To call this confused mass of struggle and revolt and aspiration “religion” may seem to many persons unjust and perhaps even a trifle shocking; but that is because of the popular confounding of religions which are many with religion, which is one in essence, whether it be manifested under the Buddhistic form of quietism or the social service activities within and without the present-day church. Modern thought has made the old-time easy shifting of responsibility impossible, and the changed belief which this involves, enforcing the conviction that the world is to be saved and the Kingdom of God established on earth not by miraculous intervention but by the earnest labor in well-doing

of many generations of devoted men and women, has had even among those who deny it an incalculably powerful effect. It may be too that the new humanitarianism which causes us to view with horror conditions which our forefathers regarded with more or less equanimity and makes reform one of the most familiar of words is to some extent due to the desire to escape from any effort to measure and explain the Infinite with mere finite instruments. Since the days when knowledge destroyed the foundations of that ancient stately tower of faith and authority which men had believed was based on truth’s very rock, this attempt to find a working theory of life which shall not imply any dogmatic response to the riddles of the universe has been made in directions innumerable, and is being so made to-day; only, the way of escape by “practical” social labor has become more popular than any other and is a road along which travel in divers manners all sorts and conditions of men—among them many who would vehemently and even indignantly deny that religious and spiritual problems had anything whatever to do with their chosen path.

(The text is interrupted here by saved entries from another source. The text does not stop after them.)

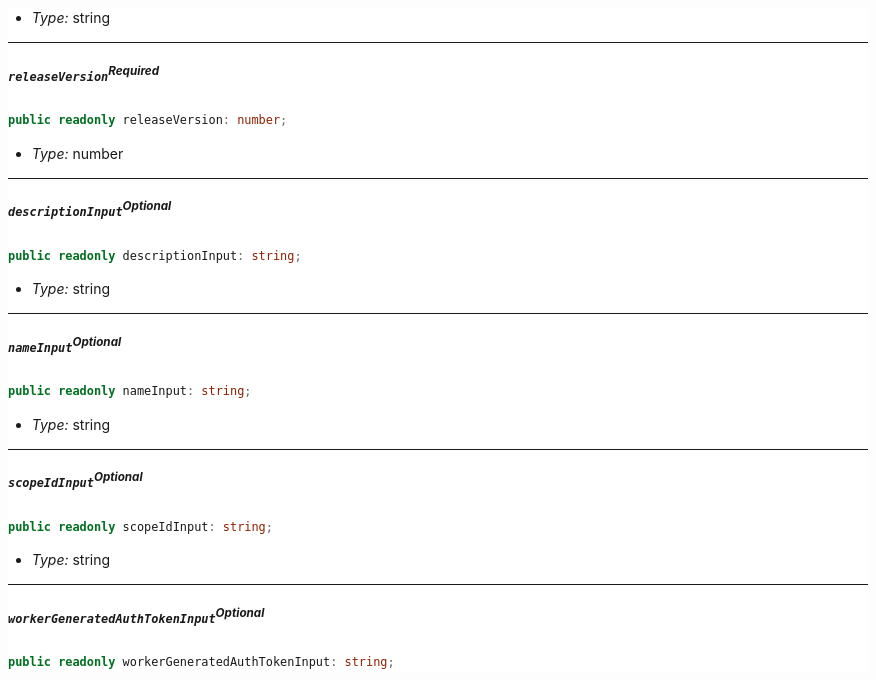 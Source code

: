 - *Type:* string

---

##### `releaseVersion`<sup>Required</sup> <a name="releaseVersion" id="@cdktf/provider-boundary.worker.Worker.property.releaseVersion"></a>

```typescript
public readonly releaseVersion: number;
```

- *Type:* number

---

##### `descriptionInput`<sup>Optional</sup> <a name="descriptionInput" id="@cdktf/provider-boundary.worker.Worker.property.descriptionInput"></a>

```typescript
public readonly descriptionInput: string;
```

- *Type:* string

---

##### `nameInput`<sup>Optional</sup> <a name="nameInput" id="@cdktf/provider-boundary.worker.Worker.property.nameInput"></a>

```typescript
public readonly nameInput: string;
```

- *Type:* string

---

##### `scopeIdInput`<sup>Optional</sup> <a name="scopeIdInput" id="@cdktf/provider-boundary.worker.Worker.property.scopeIdInput"></a>

```typescript
public readonly scopeIdInput: string;
```

- *Type:* string

---

##### `workerGeneratedAuthTokenInput`<sup>Optional</sup> <a name="workerGeneratedAuthTokenInput" id="@cdktf/provider-boundary.worker.Worker.property.workerGeneratedAuthTokenInput"></a>

```typescript
public readonly workerGeneratedAuthTokenInput: string;
```
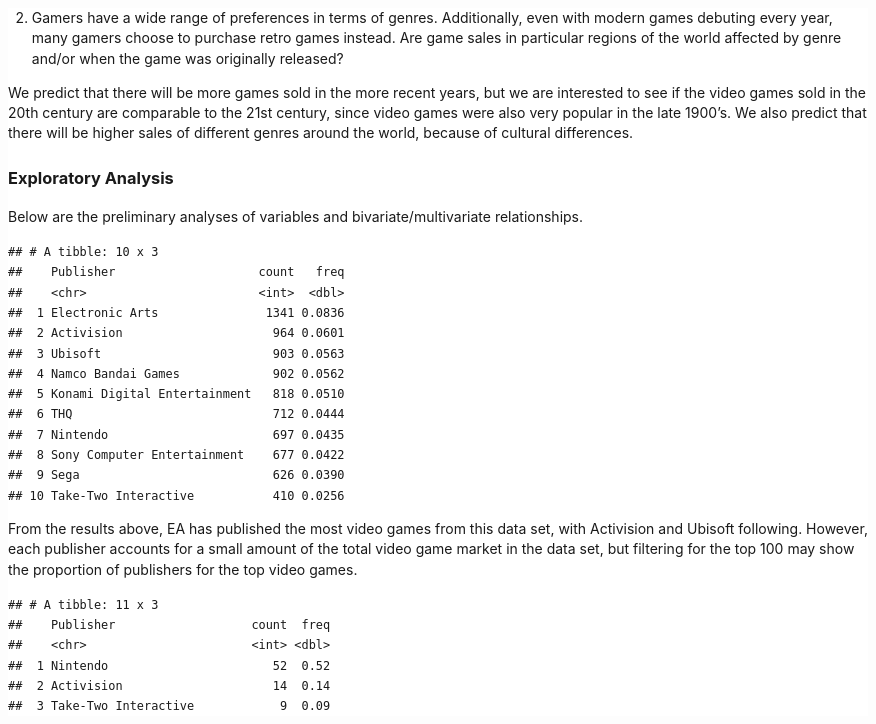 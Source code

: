 2)  Gamers have a wide range of preferences in terms of genres.
    Additionally, even with modern games debuting every year, many
    gamers choose to purchase retro games instead. Are game sales in
    particular regions of the world affected by genre and/or when the
    game was originally released?

We predict that there will be more games sold in the more recent years,
but we are interested to see if the video games sold in the 20th century
are comparable to the 21st century, since video games were also very
popular in the late 1900’s. We also predict that there will be higher
sales of different genres around the world, because of cultural
differences.

### Exploratory Analysis

Below are the preliminary analyses of variables and
bivariate/multivariate relationships.

    ## # A tibble: 10 x 3
    ##    Publisher                    count   freq
    ##    <chr>                        <int>  <dbl>
    ##  1 Electronic Arts               1341 0.0836
    ##  2 Activision                     964 0.0601
    ##  3 Ubisoft                        903 0.0563
    ##  4 Namco Bandai Games             902 0.0562
    ##  5 Konami Digital Entertainment   818 0.0510
    ##  6 THQ                            712 0.0444
    ##  7 Nintendo                       697 0.0435
    ##  8 Sony Computer Entertainment    677 0.0422
    ##  9 Sega                           626 0.0390
    ## 10 Take-Two Interactive           410 0.0256

From the results above, EA has published the most video games from this
data set, with Activision and Ubisoft following. However, each publisher
accounts for a small amount of the total video game market in the data
set, but filtering for the top 100 may show the proportion of publishers
for the top video games.

    ## # A tibble: 11 x 3
    ##    Publisher                   count  freq
    ##    <chr>                       <int> <dbl>
    ##  1 Nintendo                       52  0.52
    ##  2 Activision                     14  0.14
    ##  3 Take-Two Interactive            9  0.09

In the modern novel as in the modern world religion has come to be more and more a matter of service and aspiration; less and less a matter of accordance with fixed rules and formulas. And upon this, as upon so many other aspects of life, the writer of to-day can express himself with a freedom which only a few years ago would have brought down torrents of wrath upon his head. What in our parents’ time would have been said of The Trend, for example, or even of A Man’s World?

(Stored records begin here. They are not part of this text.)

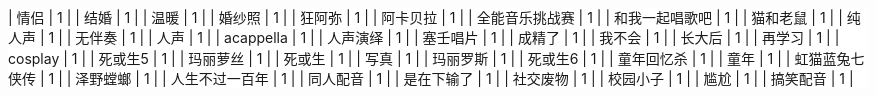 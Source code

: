 | 情侣 | 1 |
| 结婚 | 1 |
| 温暖 | 1 |
| 婚纱照 | 1 |
| 狂阿弥 | 1 |
| 阿卡贝拉 | 1 |
| 全能音乐挑战赛 | 1 |
| 和我一起唱歌吧 | 1 |
| 猫和老鼠 | 1 |
| 纯人声 | 1 |
| 无伴奏 | 1 |
| 人声 | 1 |
| acappella | 1 |
| 人声演绎 | 1 |
| 塞壬唱片 | 1 |
| 成精了 | 1 |
| 我不会 | 1 |
| 长大后 | 1 |
| 再学习 | 1 |
| cosplay | 1 |
| 死或生5 | 1 |
| 玛丽萝丝 | 1 |
| 死或生 | 1 |
| 写真 | 1 |
| 玛丽罗斯 | 1 |
| 死或生6 | 1 |
| 童年回忆杀 | 1 |
| 童年 | 1 |
| 虹猫蓝兔七侠传 | 1 |
| 泽野螳螂 | 1 |
| 人生不过一百年 | 1 |
| 同人配音 | 1 |
| 是在下输了 | 1 |
| 社交废物 | 1 |
| 校园小子 | 1 |
| 尴尬 | 1 |
| 搞笑配音 | 1 | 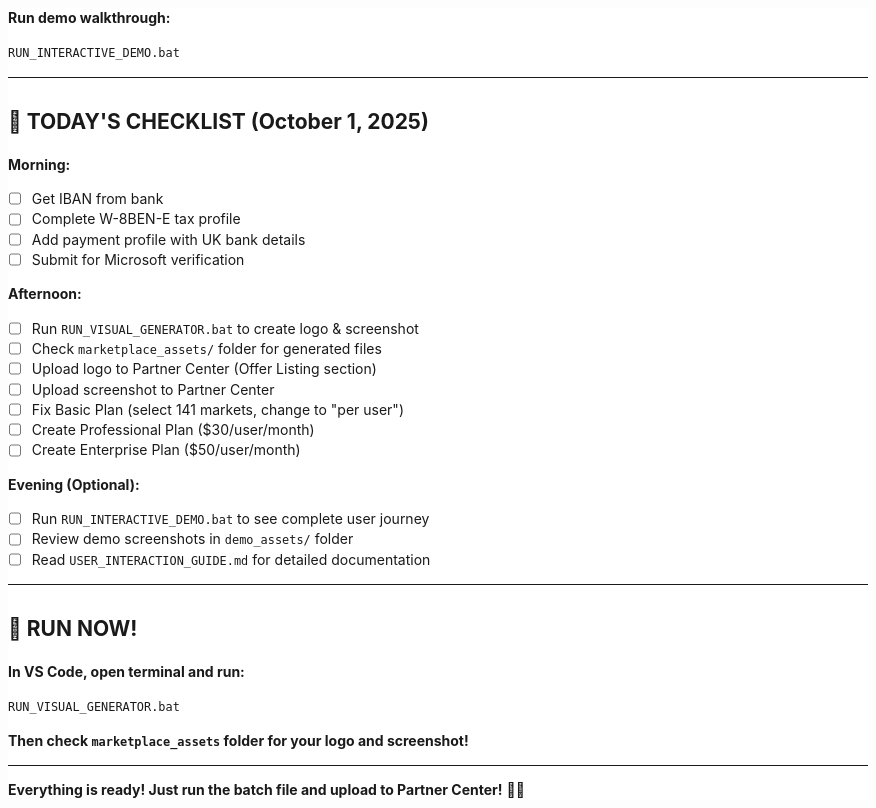 **Run demo walkthrough:**
```cmd
RUN_INTERACTIVE_DEMO.bat
```

---

## 🎯 TODAY'S CHECKLIST (October 1, 2025)

**Morning:**
- [ ] Get IBAN from bank
- [ ] Complete W-8BEN-E tax profile
- [ ] Add payment profile with UK bank details
- [ ] Submit for Microsoft verification

**Afternoon:**
- [ ] Run `RUN_VISUAL_GENERATOR.bat` to create logo & screenshot
- [ ] Check `marketplace_assets/` folder for generated files
- [ ] Upload logo to Partner Center (Offer Listing section)
- [ ] Upload screenshot to Partner Center
- [ ] Fix Basic Plan (select 141 markets, change to "per user")
- [ ] Create Professional Plan ($30/user/month)
- [ ] Create Enterprise Plan ($50/user/month)

**Evening (Optional):**
- [ ] Run `RUN_INTERACTIVE_DEMO.bat` to see complete user journey
- [ ] Review demo screenshots in `demo_assets/` folder
- [ ] Read `USER_INTERACTION_GUIDE.md` for detailed documentation

---

## 🚀 RUN NOW!

**In VS Code, open terminal and run:**

```cmd
RUN_VISUAL_GENERATOR.bat
```

**Then check `marketplace_assets` folder for your logo and screenshot!**

---

**Everything is ready! Just run the batch file and upload to Partner Center!** 🎨✅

Thus religion in the modern novel evinces itself principally in four distinct ways: in revolt against the worn-out, cramping traditions; in a broad humanitarianism which has increased sympathy and given a fresh and vivid and impelling meaning to the word duty; in a quickened spirituality that has removed punishment and reward from the hereafter and even from the world of matter to the living human soul; and in a reaching out, vaguely, gropingly, but never futilely, toward “the stillness,” “the Ultimate Force,” “the Unknown Power,” or whatever term men prefer to use in their desire to get away from the old anthropomorphic conceptions, and yet express their consciousness of the

Infinite and Divine. For “the obstinate questioning of invisible things” which began so soon as man developed from the primeval ape-forms and became Man, still goes on and will go on, in all probability, so long as the race endures; only the shape and manner of the questioning has changed as humanity has slowly learned something of its ability to mould its own destiny, the duty and privilege which it possesses of working out its own salvation. There have been many periods in the world’s history when that questioning found few to voice it aloud, yet always after such a pause it has been renewed with fresh and greater vigor. One of these pauses came in the last century; to-day the questioning resounds all about us, and one of the means through which it is being uttered most clearly is the modern novel.